Published in C. S. Clauss-Ehlers (Ed.), Encyclopedia of Cross-Cultural School Psychology. Norwell, MA: Springer, 2010.

Comments

Copyright © 2010 Springer Verlag. Used by permission.

Abstract

North American society is becoming increasingly diverse through immigration and the birth of children into immigrant families. The foreign-born population in the United States (U.S.) represented 11.1% of the total population in the year 2000, for a total of 31.1 million people who were born outside of the country. In addition, over 22 million people in the U.S. changed their state of residence between 1995 and 2000. In Canada, 18.4% of the total population, for a total of 5.4 million people, were born outside the country, and 11.2% of the population identified themselves as members of a visible minority group.

Accordingly, the number of immigrant and minority children in North America has increased significantly. More specifically, the number of immigrant children between the ages of 5 and 20 in the U.S. grew from 3.5 to 8.6 million from 1970 to 1995. Currently one in 15 children of school age was born outside of the U.S., and one in seven speaks a language other than English at home. Of the 1.8 million immigrants who arrived in Canada from 1991 to 2001, 310,000 were between the ages of 5 and 16.

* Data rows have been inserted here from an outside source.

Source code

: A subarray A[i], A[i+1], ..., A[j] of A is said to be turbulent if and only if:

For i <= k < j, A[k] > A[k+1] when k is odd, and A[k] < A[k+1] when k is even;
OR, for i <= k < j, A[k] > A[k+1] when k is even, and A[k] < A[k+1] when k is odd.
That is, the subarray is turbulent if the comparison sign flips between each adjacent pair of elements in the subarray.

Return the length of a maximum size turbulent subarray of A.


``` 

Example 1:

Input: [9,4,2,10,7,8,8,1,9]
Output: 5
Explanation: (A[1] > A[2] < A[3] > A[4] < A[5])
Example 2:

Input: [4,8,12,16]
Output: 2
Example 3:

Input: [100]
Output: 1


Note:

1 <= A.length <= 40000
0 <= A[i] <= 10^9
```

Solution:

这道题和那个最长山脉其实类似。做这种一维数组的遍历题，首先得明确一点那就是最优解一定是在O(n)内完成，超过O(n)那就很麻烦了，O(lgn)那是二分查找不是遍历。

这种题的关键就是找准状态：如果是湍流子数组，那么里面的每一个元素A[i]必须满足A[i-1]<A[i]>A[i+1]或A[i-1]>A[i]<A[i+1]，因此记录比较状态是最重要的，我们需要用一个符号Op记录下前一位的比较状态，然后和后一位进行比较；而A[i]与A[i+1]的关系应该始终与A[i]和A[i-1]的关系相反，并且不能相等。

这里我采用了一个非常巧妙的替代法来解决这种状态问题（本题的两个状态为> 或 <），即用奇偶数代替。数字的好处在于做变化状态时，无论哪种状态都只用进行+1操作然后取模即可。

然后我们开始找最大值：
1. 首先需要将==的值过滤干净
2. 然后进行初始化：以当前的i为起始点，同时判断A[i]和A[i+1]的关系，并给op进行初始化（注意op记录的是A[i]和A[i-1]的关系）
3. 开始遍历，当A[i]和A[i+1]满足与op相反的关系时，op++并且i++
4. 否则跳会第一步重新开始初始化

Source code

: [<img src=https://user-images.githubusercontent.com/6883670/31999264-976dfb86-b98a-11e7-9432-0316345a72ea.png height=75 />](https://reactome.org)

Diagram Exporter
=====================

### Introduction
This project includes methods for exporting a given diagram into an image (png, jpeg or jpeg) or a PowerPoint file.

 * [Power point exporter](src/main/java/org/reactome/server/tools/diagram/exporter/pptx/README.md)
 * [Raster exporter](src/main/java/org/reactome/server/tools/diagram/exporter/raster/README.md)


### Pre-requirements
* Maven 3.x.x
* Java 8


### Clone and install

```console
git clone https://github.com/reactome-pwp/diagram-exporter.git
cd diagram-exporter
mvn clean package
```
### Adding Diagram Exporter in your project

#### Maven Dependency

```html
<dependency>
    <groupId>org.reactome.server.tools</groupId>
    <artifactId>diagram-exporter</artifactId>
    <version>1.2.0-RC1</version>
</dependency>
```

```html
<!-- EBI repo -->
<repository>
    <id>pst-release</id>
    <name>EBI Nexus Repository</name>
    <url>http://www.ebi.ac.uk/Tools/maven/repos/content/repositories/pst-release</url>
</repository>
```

Not surprisingly, multiculturalism has been identified as the key educational issue of the epoch. The increasing numbers of immigrant and minority students have changed the educational landscape of North American schools such that addressing issues pertaining to multicultural education have become critical for teachers, administrators, and curriculum policy makers as they work to meet the educational and social needs of this diverse student population. The role of schooling in shaping the development of children as future citizens of a culturally-diverse society cannot be underestimated. Not only is the academic performance of this population at stake but so too is their social development as contributing members of society. In many ways, schools may be seen as representing mini-societies in that what children learn in school will shape their sense of how they see society functioning as adults. A democratic school environment where children feel challenged as learners and valued as individuals, where their cultures are acknowledged in positive ways, and where they feel that they may contribute positively to their school environment helps to shape their sense of society as democratic. In fact, some researchers state that if schools are not democratic, the society in which they function cannot be democratic either. Statements such as these attest to the extent to which a society is greatly affected by the schooling experienced by children of that society. Given the role of schooling in shaping students as future citizens, the importance of what occurs in schools is obvious.